340+ Local News Sites Block Internet Archive Over AI Scraping Fears

More than 340 local US news outlets have added the Internet Archive’s crawlers to their robots.txt blocklists, up from 241 sites in January, according to a new Nieman Lab analysis. The wave is driven primarily by five of the country’s seven largest local news chains — USA Today Co., McClatchy, Advance Local, MediaNews Group, and Tribune Publishing — with the latter two owned by hedge fund Alden Global Capital. Publishers say they’re guarding their intellectual property against AI training scrapes, though none have produced evidence that an AI company actually harvested their content through the Wayback Machine.

The blocked bots include Heritrix, Archive-It, and archive.org_bot, among others. Internet Archive founder Mark Graham points to rate-limiting and Cloudflare-based bot monitoring as guardrails, and notes the terms of use restrict collections to scholarship and research. Advance Local confirmed it preemptively hard-blocked the Archive last August as part of broader anti-scraping policy, not a response to any specific incident.
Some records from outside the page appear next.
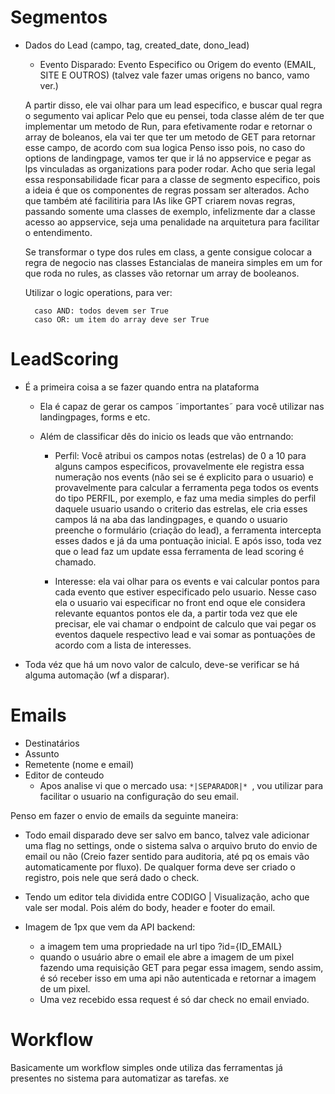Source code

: # Segmentos

- Dados do Lead (campo, tag, created_date, dono_lead)

  - Evento Disparado:
    Evento Especifico ou Origem do evento (EMAIL, SITE E OUTROS) (talvez vale fazer umas origens no banco, vamo ver.)

  A partir disso, ele vai olhar para um lead especifico, e buscar qual regra o segumento vai aplicar
  Pelo que eu pensei, toda classe além de ter que implementar um metodo de Run, para efetivamente rodar e retornar o array de boleanos, ela vai ter que ter um metodo de GET para retornar esse campo, de acordo com sua logica
  Penso isso pois, no caso do options de landingpage, vamos ter que ir lá no appservice e pegar as lps vinculadas as organizations para poder rodar.
  Acho que seria legal essa responsabilidade ficar para a classe de segmento especifico, pois a ideia é que os componentes de regras possam ser alterados.
  Acho que também até facilitiria para IAs like GPT criarem novas regras, passando somente uma classes de exemplo, infelizmente dar a classe acesso ao appservice, seja uma penalidade na arquitetura para facilitar o entendimento.

  Se transformar o type dos rules em class, a gente consigue colocar a regra de negocio nas classes
  Estancialas de maneira simples em um for que roda no rules, as classes vão retornar um array de booleanos.

  Utilizar o logic operations, para ver:

        caso AND: todos devem ser True
        caso OR: um item do array deve ser True

# LeadScoring

- É a primeira coisa a se fazer quando entra na plataforma

  - Ela é capaz de gerar os campos ˜importantes˜ para você utilizar nas landingpages, forms e etc.
  - Além de classificar dês do inicio os leads que vão entrnando:

    - Perfil: Você atribui os campos notas (estrelas) de 0 a 10 para alguns campos especificos, provavelmente ele registra essa numeração nos events (não sei se é explicito para o usuario) e provavelmente para calcular a ferramenta pega todos os events do tipo PERFIL, por exemplo, e faz uma media simples do perfil daquele usuario usando o criterio das estrelas, ele cria esses campos lá na aba das landingpages, e quando o usuario preenche o formulário (criação do lead), a ferramenta intercepta esses dados e já da uma pontuação inicial. E após isso, toda vez que o lead faz um update essa ferramenta de lead scoring é chamado.

    - Interesse: ela vai olhar para os events e vai calcular pontos para cada evento que estiver especificado pelo usuario. Nesse caso ela o usuario vai especificar no front end oque ele considera relevante equantos pontos ele da, a partir toda vez que ele precisar, ele vai chamar o endpoint de calculo que vai pegar os eventos daquele respectivo lead e vai somar as pontuações de acordo com a lista de interesses.

- Toda véz que há um novo valor de calculo, deve-se verificar se há alguma automação (wf a disparar).

# Emails

- Destinatários
- Assunto
- Remetente (nome e email)
- Editor de conteudo
  - Apos analise vi que o mercado usa: `*|SEPARADOR|* `, vou utilizar para facilitar o usuario na configuração do seu email.

Penso em fazer o envio de emails da seguinte maneira:

- Todo email disparado deve ser salvo em banco, talvez vale adicionar uma flag no settings, onde o sistema salva o arquivo bruto do envio de email ou não (Creio fazer sentido para auditoria, até pq os emais vão automaticamente por fluxo). De qualquer forma deve ser criado o registro, pois nele que será dado o check.

- Tendo um editor tela dividida entre CODIGO | Visualização, acho que vale ser modal. Pois além do body, header e footer do email.

- Imagem de 1px que vem da API backend:
  - a imagem tem uma propriedade na url tipo ?id={ID_EMAIL}
  - quando o usuário abre o email ele abre a imagem de um pixel fazendo uma requisição GET para pegar essa imagem, sendo assim, é só receber isso em uma api não autenticada e retornar a imagem de um pixel.
  - Uma vez recebido essa request é só dar check no email enviado.

# Workflow

Basicamente um workflow simples onde utiliza das ferramentas já presentes no sistema para automatizar as tarefas.
xe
The collateral damage falls on journalists, historians, and researchers who depend on the Wayback Machine to reconstruct reporting from defunct or gutted local papers — particularly in news deserts where archived stories may be the only surviving record. Critics frame the moment as the latest round in a long-running fight between an information-should-be-free institution and rights-holders, now accelerated by the economics of generative AI.